Cuando conocí a Martin Jelsma (que se jubila como director del programa «Drugs & Democracy» del Transnational Institute) en 2019, yo era un asistente jurídico que, desde el primer día, empecé a seguir la evolución de la política internacional sobre el cannabis. Por aquel entonces, intentaba comprender la intrincada estructura de los tratados internacionales de control de drogas: cómo funcionaban, cómo limitaban la reforma y cómo encajaban países como Estados Unidos en ese marco.
Esa búsqueda de comprensión me llevó a mantener conversaciones quincenales con Martin y John Walsh (director de Política de Drogas y los Andes de la Oficina de Washington para América Latina). Esas conversaciones se convirtieron rápidamente en lo más destacado de mi trabajo. Mirando atrás, me doy cuenta de la suerte que tuve de contar con dos de los principales expertos mundiales dispuestos a dedicar su tiempo a alguien que apenas empezaba a adentrarse en este campo. Martin nunca se limitaba a responder preguntas. Cuestionaba mis suposiciones, ponía de manifiesto las lagunas en mi razonamiento y me guiaba pacientemente hacia una comprensión más profunda de los tratados y de las fuerzas jurídicas y políticas que configuran la política mundial en materia de drogas. Fue una formación de primer orden, que ha influido en cada paso de mi carrera desde entonces.
Los cimientos intelectuales que Martin ayudó a construir hicieron posible gran parte de lo que vino después. Sentaron las bases de lo que hago ahora: asesorar sobre cuestiones relacionadas con los tratados internacionales, intervenir en conferencias por todo el mundo e impartir cursos de Derecho y de grado sobre política internacional en materia de cannabis. Gran parte de lo que sabemos —y de lo que enseño— sobre la política internacional en materia de drogas se ha visto moldeada por las décadas de minuciosa investigación, análisis reflexivo y compromiso inquebrantable con la reforma de Martin y John.

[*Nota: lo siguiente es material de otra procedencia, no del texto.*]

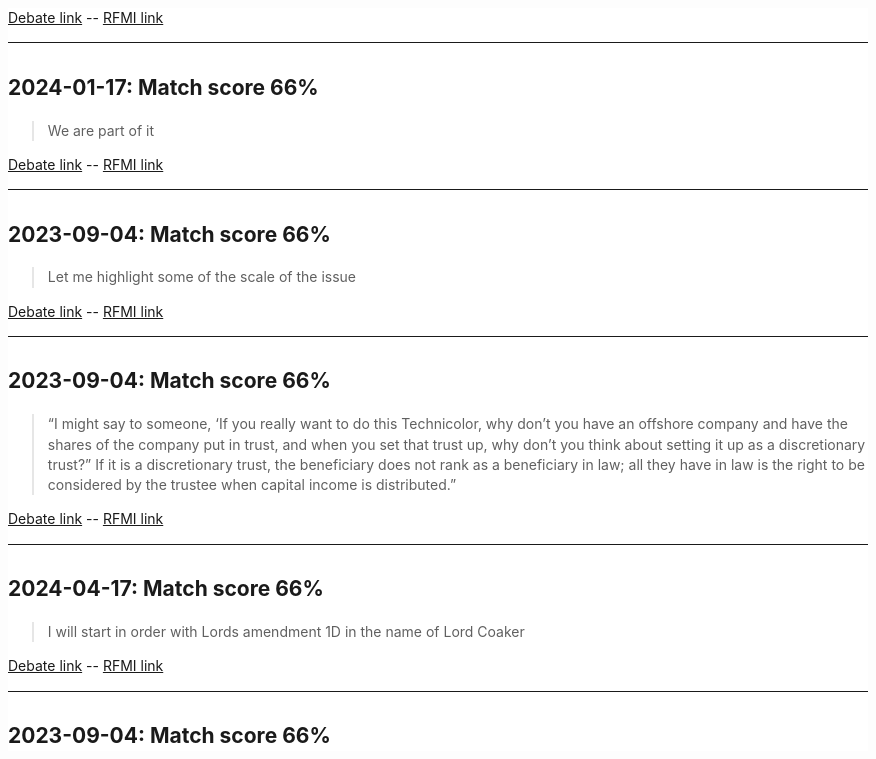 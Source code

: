 [Debate link](https://www.theyworkforyou.com/debates/?id=2023-09-13b.942.0)  --  [RFMI link](https://www.theyworkforyou.com/mp/25327/register)


---



## 2024-01-17: Match score 66%

>We are part of it

[Debate link](https://www.theyworkforyou.com/debates/?id=2024-01-17c.910.0)  --  [RFMI link](https://www.theyworkforyou.com/mp/25327/register)


---



## 2023-09-04: Match score 66%

>Let me highlight some of the scale of the issue

[Debate link](https://www.theyworkforyou.com/debates/?id=2023-09-04c.101.2)  --  [RFMI link](https://www.theyworkforyou.com/mp/25327/register)


---



## 2023-09-04: Match score 66%

>“I might say to someone, ‘If you really want to do this Technicolor, why don’t you have an offshore company and have the shares of the company put in trust, and when you set that trust up, why don’t you think about setting it up as a discretionary trust?” If it is a discretionary trust, the beneficiary does not rank as a beneficiary in law; all they have in law is the right to be considered by the trustee when capital income is distributed.”

[Debate link](https://www.theyworkforyou.com/debates/?id=2023-09-04c.101.2)  --  [RFMI link](https://www.theyworkforyou.com/mp/25327/register)


---



## 2024-04-17: Match score 66%

>I will start in order with Lords amendment 1D in the name of Lord Coaker

[Debate link](https://www.theyworkforyou.com/debates/?id=2024-04-17d.350.1)  --  [RFMI link](https://www.theyworkforyou.com/mp/25327/register)


---



## 2023-09-04: Match score 66%

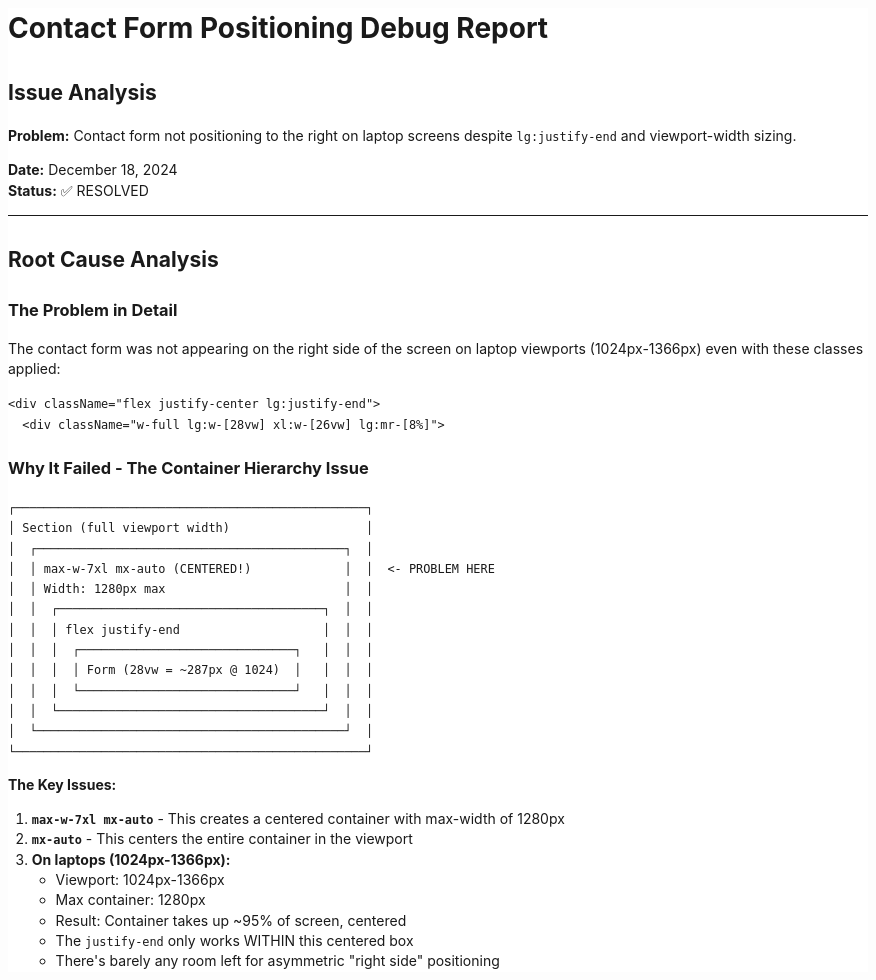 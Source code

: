 # Contact Form Positioning Debug Report

## Issue Analysis
**Problem:** Contact form not positioning to the right on laptop screens despite `lg:justify-end` and viewport-width sizing.

**Date:** December 18, 2024  
**Status:** ✅ RESOLVED

---

## Root Cause Analysis

### The Problem in Detail

The contact form was not appearing on the right side of the screen on laptop viewports (1024px-1366px) even with these classes applied:
```tsx
<div className="flex justify-center lg:justify-end">
  <div className="w-full lg:w-[28vw] xl:w-[26vw] lg:mr-[8%]">
```

### Why It Failed - The Container Hierarchy Issue

```
┌─────────────────────────────────────────────────┐
│ Section (full viewport width)                   │
│  ┌───────────────────────────────────────────┐  │
│  │ max-w-7xl mx-auto (CENTERED!)             │  │  <- PROBLEM HERE
│  │ Width: 1280px max                         │  │
│  │  ┌─────────────────────────────────────┐  │  │
│  │  │ flex justify-end                    │  │  │
│  │  │  ┌──────────────────────────────┐   │  │  │
│  │  │  │ Form (28vw = ~287px @ 1024)  │   │  │  │
│  │  │  └──────────────────────────────┘   │  │  │
│  │  └─────────────────────────────────────┘  │  │
│  └───────────────────────────────────────────┘  │
└─────────────────────────────────────────────────┘
```

**The Key Issues:**

1. **`max-w-7xl mx-auto`** - This creates a centered container with max-width of 1280px
2. **`mx-auto`** - This centers the entire container in the viewport
3. **On laptops (1024px-1366px):**
   - Viewport: 1024px-1366px
   - Max container: 1280px
   - Result: Container takes up ~95% of screen, centered
   - The `justify-end` only works WITHIN this centered box
   - There's barely any room left for asymmetric "right side" positioning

Martin es, sencillamente, uno de los titanes del movimiento moderno a favor de una nueva política de drogas. Pocas personas han tenido un impacto comparable en la forma en que los gobiernos, los defensores, los académicos y los profesionales entienden el sistema internacional de control de drogas. Su labor académica ha transformado de manera fundamental el debate en torno a la reforma de la legislación sobre el cannabis y la coca, y su influencia se extiende mucho más allá de las páginas de sus publicaciones. Su legado perdura en las políticas que han cambiado, en las personas a las que ha orientado y en los innumerables defensores y académicos cuyo trabajo se ha inspirado en el suyo.
Aunque la jubilación oficial de Martin es a finales de este mes, sospecho que todos los que lo conocen saben que es poco probable que este sea el capítulo final de sus aportaciones. Ya sea a través de la escritura, la participación pública, la defensa de causas o, simplemente, continuando como mentor de la próxima generación, no me cabe duda de que Martin seguirá siendo una de las voces más influyentes en materia de política de drogas. Su compromiso de toda una vida nunca ha girado en torno a una institución o un título, sino a la elaboración de políticas de drogas que promuevan la salud y el bienestar humano, respeten las culturas y tradiciones locales y se basen en la evidencia más que en la ideología. Esa misión no termina con la jubilación.
Sé de primera mano que mi propio trabajo en pro de una política sobre el cannabis reflexiva y basada en la evidencia no existiría en su forma actual sin la generosidad, la orientación y el liderazgo intelectual de Martin. Me considero extraordinariamente afortunado por conocerle, y más aún por haber aprendido de él durante tantos años. Espero que, a lo largo de mi carrera, pueda tener aunque sea una pequeña parte del impacto que él ha tenido en este campo.
Gracias, Martín, por tus extraordinarias aportaciones a la política mundial en materia de drogas, por tu generosidad como profesor y mentor, y por creer que merecía la pena dedicar tu tiempo a un joven asistente jurídico. Tu legado ya está consolidado, pero estoy convencido de que tu influencia está lejos de haber llegado a su fin. Enhorabuena por una jubilación bien merecida y mis mejores deseos para lo que te depare el futuro. Por mi parte, estoy deseando ver adónde te lleva tu próxima etapa.